— Instructions for the task —
Only the lines from the top of the following listing through the line with "- **Swagger**: API documentation tool." belong in your answer, exactly as written.

_ _ _ _

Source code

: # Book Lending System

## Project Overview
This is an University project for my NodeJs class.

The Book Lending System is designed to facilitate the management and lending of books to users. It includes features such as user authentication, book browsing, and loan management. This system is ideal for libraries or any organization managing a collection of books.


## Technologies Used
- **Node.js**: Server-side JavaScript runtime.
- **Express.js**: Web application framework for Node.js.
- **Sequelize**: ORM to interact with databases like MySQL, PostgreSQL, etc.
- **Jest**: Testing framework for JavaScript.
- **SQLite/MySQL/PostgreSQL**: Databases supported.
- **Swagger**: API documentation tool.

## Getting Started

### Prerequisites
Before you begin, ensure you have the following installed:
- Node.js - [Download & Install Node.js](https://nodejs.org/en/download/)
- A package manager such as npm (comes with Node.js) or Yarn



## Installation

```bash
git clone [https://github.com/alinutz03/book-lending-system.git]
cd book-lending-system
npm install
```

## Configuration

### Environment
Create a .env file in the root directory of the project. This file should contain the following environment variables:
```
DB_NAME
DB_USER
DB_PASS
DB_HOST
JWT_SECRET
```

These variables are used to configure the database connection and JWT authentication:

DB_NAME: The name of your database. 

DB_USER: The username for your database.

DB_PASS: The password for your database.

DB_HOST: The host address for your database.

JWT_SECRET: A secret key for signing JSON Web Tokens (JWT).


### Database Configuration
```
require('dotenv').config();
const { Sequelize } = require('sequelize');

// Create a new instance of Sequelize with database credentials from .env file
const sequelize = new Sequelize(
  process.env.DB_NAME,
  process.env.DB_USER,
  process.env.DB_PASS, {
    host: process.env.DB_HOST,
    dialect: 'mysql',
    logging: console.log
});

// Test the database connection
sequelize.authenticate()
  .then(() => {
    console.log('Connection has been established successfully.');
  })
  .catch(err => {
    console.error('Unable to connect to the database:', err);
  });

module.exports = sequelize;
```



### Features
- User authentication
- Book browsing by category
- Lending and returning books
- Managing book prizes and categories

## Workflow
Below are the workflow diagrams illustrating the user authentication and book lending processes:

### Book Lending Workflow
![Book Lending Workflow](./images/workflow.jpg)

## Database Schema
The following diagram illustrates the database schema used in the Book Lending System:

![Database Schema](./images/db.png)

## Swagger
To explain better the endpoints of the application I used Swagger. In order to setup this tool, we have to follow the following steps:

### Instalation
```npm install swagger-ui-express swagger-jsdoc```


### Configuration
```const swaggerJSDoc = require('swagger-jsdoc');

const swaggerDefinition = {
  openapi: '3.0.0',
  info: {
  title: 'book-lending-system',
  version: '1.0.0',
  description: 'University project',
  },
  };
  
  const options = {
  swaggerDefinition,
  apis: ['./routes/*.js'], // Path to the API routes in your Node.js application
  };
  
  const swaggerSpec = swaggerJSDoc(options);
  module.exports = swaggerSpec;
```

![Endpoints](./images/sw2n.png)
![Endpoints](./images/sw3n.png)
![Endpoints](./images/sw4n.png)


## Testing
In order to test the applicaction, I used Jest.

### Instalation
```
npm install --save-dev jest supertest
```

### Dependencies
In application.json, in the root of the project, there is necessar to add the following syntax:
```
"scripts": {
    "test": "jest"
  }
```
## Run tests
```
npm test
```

_ _ _ _

— Result of this task —
Source code

: # Book Lending System

## Project Overview
This is an University project for my NodeJs class.

The Book Lending System is designed to facilitate the management and lending of books to users. It includes features such as user authentication, book browsing, and loan management. This system is ideal for libraries or any organization managing a collection of books.


## Technologies Used
- **Node.js**: Server-side JavaScript runtime.
- **Express.js**: Web application framework for Node.js.
- **Sequelize**: ORM to interact with databases like MySQL, PostgreSQL, etc.
- **Jest**: Testing framework for JavaScript.
- **SQLite/MySQL/PostgreSQL**: Databases supported.
- **Swagger**: API documentation tool.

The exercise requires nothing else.